La période de la rentrée est synonyme de retrouvailles. Et quel plaisir de retrouver le Secession Orchestra et son directeur musical, Clément Mao-Takacs après un sublime concert sur le modèle noir au musée d’Orsay en avril dernier.

 

Le Secession Orchestra, Fiona McGown, Yu Shao, Romain Dayez, Clément Mao – Takacs

 

Mais pour son concert de rentrée de la saison 2019/2020 le 25 septembre 2019, le musée n’était plus le même ! A la place d’Orsay, rien de moins que le Louvre, dans son magnifique auditorium. Le programme promettait un concert italien. Thème très excitant, surtout compte tenu du lieu qui est un des endroits au monde où l’on peut admirer la peinture venue de l’autre côté des alpes. Mais de manière étonnante, aucun compositeur italien ne sera entendu ! En effet, pour ce concert italien, Clément Mao-Takacs a prévu de jouer Stravinsky et Mendelssohn ! Un russe et un allemand ! Mais comme de nos jours, le Courrier international permet de lire ce qui se dit à l’étranger au sujet de la France, les compositeurs étrangers peuvent apporter un regard intéressant sur une patrie autre que la leur. Ainsi, tout sonne comme l’Italie dans le ballet intégral Pulcinella de Stravinsky. Tandis qu’il n’y a pas plus italien que le Saltarello qui ponctue la Symphonie n°4 de Mendelssohn.

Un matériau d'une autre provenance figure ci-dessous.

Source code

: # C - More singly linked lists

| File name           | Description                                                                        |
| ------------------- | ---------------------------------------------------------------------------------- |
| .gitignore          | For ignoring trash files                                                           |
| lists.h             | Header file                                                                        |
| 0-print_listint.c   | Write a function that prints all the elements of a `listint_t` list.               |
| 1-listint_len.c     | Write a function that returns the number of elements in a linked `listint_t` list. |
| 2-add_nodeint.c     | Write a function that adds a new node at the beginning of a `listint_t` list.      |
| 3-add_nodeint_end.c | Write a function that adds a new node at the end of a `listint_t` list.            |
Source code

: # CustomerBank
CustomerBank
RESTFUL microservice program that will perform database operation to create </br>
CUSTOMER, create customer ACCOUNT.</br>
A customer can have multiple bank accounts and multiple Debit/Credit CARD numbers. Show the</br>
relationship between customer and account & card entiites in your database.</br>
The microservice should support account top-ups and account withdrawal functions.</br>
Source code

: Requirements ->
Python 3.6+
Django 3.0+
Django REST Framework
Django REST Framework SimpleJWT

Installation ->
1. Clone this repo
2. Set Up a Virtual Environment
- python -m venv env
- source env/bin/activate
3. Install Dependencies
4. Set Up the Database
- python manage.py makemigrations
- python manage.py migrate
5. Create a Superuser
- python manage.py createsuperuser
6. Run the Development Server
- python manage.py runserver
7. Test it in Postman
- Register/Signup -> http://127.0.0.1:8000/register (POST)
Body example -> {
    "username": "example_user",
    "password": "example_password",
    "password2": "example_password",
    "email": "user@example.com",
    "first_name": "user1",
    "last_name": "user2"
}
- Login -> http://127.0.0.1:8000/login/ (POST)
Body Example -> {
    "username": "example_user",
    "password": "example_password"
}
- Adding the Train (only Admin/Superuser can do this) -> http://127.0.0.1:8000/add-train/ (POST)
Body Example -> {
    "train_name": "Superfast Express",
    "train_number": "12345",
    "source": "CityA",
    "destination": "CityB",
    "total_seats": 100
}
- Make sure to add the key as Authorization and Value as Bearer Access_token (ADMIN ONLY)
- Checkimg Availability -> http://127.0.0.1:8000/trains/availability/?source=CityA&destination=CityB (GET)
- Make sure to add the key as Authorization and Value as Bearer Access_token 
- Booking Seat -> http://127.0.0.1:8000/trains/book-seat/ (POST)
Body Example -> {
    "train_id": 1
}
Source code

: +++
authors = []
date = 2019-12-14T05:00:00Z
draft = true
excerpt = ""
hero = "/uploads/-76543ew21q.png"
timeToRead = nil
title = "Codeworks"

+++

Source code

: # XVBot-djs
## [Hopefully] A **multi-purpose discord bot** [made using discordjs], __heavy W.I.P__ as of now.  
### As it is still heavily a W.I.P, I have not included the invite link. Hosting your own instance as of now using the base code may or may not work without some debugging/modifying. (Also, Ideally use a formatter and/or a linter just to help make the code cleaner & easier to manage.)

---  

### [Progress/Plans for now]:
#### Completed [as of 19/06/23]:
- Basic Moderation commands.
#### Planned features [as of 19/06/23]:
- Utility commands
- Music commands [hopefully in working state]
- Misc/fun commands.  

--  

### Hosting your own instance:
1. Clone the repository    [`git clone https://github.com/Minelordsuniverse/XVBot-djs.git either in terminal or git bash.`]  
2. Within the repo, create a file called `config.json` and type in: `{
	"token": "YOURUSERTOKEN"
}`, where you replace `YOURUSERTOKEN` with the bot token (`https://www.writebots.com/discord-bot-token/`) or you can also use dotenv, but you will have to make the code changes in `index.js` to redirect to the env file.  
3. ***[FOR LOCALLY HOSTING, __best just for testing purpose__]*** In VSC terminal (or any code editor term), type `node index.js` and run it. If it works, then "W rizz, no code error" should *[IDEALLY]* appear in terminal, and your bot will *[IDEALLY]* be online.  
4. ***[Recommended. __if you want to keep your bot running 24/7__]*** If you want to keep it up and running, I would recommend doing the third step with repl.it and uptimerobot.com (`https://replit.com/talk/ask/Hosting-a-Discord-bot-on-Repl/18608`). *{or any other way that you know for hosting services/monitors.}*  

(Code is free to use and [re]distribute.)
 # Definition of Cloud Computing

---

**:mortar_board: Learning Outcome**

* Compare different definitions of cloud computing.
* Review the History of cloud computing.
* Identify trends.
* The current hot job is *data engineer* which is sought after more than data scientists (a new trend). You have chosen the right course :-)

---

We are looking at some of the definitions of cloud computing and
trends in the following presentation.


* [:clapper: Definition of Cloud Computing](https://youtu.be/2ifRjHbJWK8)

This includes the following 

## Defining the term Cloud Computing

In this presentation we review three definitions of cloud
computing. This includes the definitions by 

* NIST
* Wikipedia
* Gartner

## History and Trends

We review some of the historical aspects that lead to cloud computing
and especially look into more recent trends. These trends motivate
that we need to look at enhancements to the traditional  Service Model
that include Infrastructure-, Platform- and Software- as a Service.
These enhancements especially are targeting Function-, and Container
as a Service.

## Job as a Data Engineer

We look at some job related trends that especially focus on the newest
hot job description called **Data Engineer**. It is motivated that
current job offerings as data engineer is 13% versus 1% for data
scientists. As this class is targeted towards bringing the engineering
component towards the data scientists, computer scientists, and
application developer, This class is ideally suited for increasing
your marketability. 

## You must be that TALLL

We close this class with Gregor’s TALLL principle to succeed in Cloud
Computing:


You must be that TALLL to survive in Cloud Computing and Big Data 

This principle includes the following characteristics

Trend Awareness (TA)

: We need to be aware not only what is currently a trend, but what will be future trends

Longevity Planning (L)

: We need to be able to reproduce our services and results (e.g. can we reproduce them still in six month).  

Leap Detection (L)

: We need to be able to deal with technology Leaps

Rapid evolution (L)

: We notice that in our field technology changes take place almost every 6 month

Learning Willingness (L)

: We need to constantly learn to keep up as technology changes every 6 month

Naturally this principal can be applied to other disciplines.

Aller écouter le Secession orchestra, c’est la garantie de sortir des sentiers battus. L’assurance de découvrir du répertoire. Mais plus profondément, c’est aussi une manière assez sûre d’apprendre énormément de choses. L’impression de retrouver un vieux complice, lorsqu’on a le temps d’assister à la conférence habituelle de Clément Mao-Takacs qui précède le concert. Et si l’on n’a pas le temps d’arriver une heure plus tôt, il faut lire attentivement la note de programme qu’il rédige avec érudition et amour. C’est aussi avoir l’opportunité d’échanger, de vivre une expérience collective à part et de sortir de la salle de concert dans un meilleur état que l’on y est entré. Avec en prime, la possibilité de saluer le chef avec bienveillance avant de partir. Un vrai moment de partage où le chef donne tout ce qu'il a et même encore davantage.

Pour ce qui est de la musique, tout d’abord, quel plaisir d’entendre l’intégral du ballet de Stravinsky et non pas une suite qui taille dans le gras et raccorde tant bien que mal les épisodes les plus marquants. Il n’y a rien à enlever dans cette Pulcinella (1919-1920) où Stravinsky, animé par plusieurs influences, et plusieurs thèmes pittoresques, crée quelque chose de fondamentalement nouveau et original, tout en respectant les canons du classicisme après avoir fait la révolution avec le Sacre. Pour cette œuvre, trois chanteurs, la mezzo-soprano Fiona McGown, le ténor Yu Shao et enfin, le baryton Romain Dayez.
Pour cette ouvre, l’orchestre arrive sur scène pieds nus, et joue debout ! Chose assez étonnante et inhabituelle pour qui est assidu des concerts classiques mais rapidement, ce détail est occulté par la fabuleuse musique de Stravinsky. Dès les premières mesures, on sent un orchestre alerte et pétillant. Et tout au long des longues transitions sans chant, le chef ne cessera jamais de conserver l’intérêt de l’auditeur en tirant le meilleur de ses musiciens. On retiendra particulièrement la qualité des cuivres, et leur mordant, notamment dans la Gavotta con due variazioni, ou encore un vibrato du meilleur goût aux cordes lors de l’Allegro-alla breve (13). L’orchestre devenant ainsi un véritable personnage, tout aussi passionnant à suivre que le texte.
Ce texte en italien, si bien défendu par la mezzo soprano Fiona McGown, qui chante en rythme tout en colorant les paroles dans le Contento force vivere (je pourrais peut-être vivre heureuse). On est frappé aussi par la beauté de son chant, et surtout par la grande sensibilité qu’elle apporte dans le délicat Se tu m’ami (Si tu m’aimes, si tu soupires…). Le ténor Yu Shao quant à lui avec son timbre assez profond sous des apparences d’éphèbe  se fait le narrateur de la Pulcinella, en allant parfois chercher des aigus avec aisance pour décrire avec précision le cœur des femmes. Enfin, le baryton Romain Dayez est doté d’un timbre grave et viril, plein d’autorité lorsqu’il ordonne Bella, resta qua! (Ma belle, restez ici). Et ces trois voix se marient parfaitement bien lors du trio Sento dire no’ncè pace (j’entends dire qu’il n’y a pas de paix). Une bien belle œuvre qui fourmille d’idées.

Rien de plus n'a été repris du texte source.